A Help to Buy valuation in London costs between £400 and £500 depending on the property. That represents less than 0.1% of the average London house price of £559,000, and far less than the financial exposure created by London's 40% equity loan scheme. On a property valued at £550,000, a 40% equity loan means you owe £220,000. If the valuation is inaccurate or underestimates the property value by even 5%, you could overpay by £11,000. Conversely, if the market has softened and the property is worth less than you assume, an independent RICS valuation protects you from repaying more than legally required.
Beyond protecting you from financial error, the valuation unlocks your ability to act.
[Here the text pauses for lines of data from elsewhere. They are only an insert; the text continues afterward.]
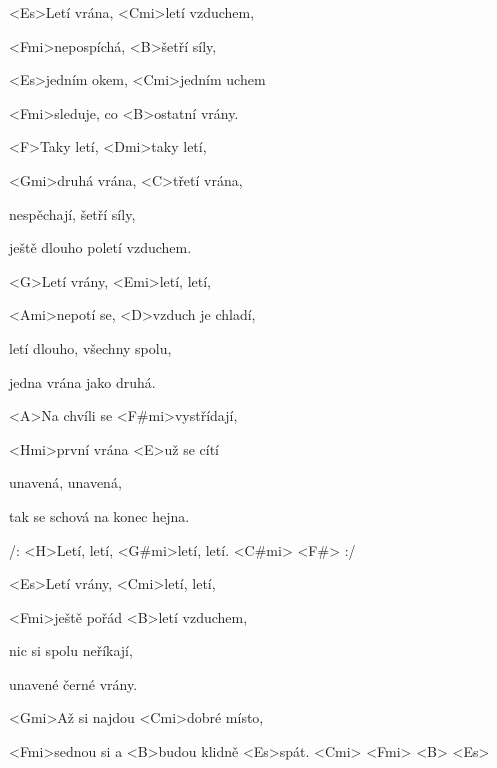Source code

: 

\zs
<Es>Letí vrána, <Cmi>letí vzduchem,

<Fmi>nepospíchá, <B>šetří síly,

<Es>jedním okem, <Cmi>jedním uchem

<Fmi>sleduje, co <B>ostatní vrány.
\ks

\zs
<F>Taky letí, <Dmi>taky letí,

<Gmi>druhá vrána, <C>třetí vrána,

nespěchají, šetří síly,

ještě dlouho poletí vzduchem.
\ks

\zs
<G>Letí vrány, <Emi>letí, letí,

<Ami>nepotí se, <D>vzduch je chladí,

letí dlouho, všechny spolu,

jedna vrána jako druhá.
\ks

\zs
<A>Na chvíli se <F#mi>vystřídají,

<Hmi>první vrána <E>už se cítí

unavená, unavená,

tak se schová na konec hejna.
\ks

\zr
/: <H>Letí, letí, <G#mi>letí, letí. <C#mi> <F#> :/
\kr

\zs
<Es>Letí vrány, <Cmi>letí, letí,

<Fmi>ještě pořád <B>letí vzduchem,

nic si spolu neříkají,

unavené černé vrány.
\ks

\zr
<Gmi>Až si najdou <Cmi>dobré místo,

<Fmi>sednou si a <B>budou klidně <Es>spát. <Cmi>
<Fmi> <B> <Es>
\kr

\kp
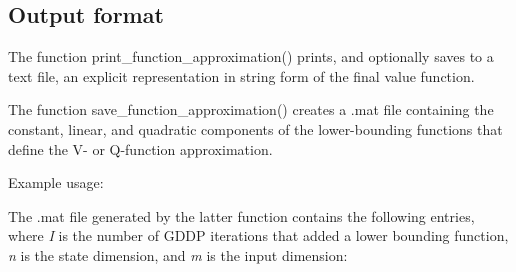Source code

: \subsection*{Output format}

The function {\ttfamily print\+\_\+function\+\_\+approximation()} prints, and optionally saves to a text file, an explicit representation in string form of the final value function.

The function {\ttfamily save\+\_\+function\+\_\+approximation()} creates a .mat file containing the constant, linear, and quadratic components of the lower-\/bounding functions that define the V-\/ or Q-\/function approximation.

Example usage\+:


\begin{DoxyCode}{0}
\end{DoxyCode}


The .mat file generated by the latter function contains the following entries, where {\itshape I} is the number of G\+D\+DP iterations that added a lower bounding function, {\itshape n} is the state dimension, and {\itshape m} is the input dimension\+:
Without a compliant RICS report, you cannot sell, remortgage to clear the loan, or staircase to reduce it. Many London Help to Buy owners are now past the five-year interest-free window and face escalating monthly charges — 1.75% annually on a £220,000 loan is £3,850 per year, rising by RPI plus 1% each year. The sooner you obtain a valuation and make a decision on redemption, the less you will pay in cumulative interest. The valuation is not an expense; it is the gateway to financial control over one of the largest debts you will ever hold.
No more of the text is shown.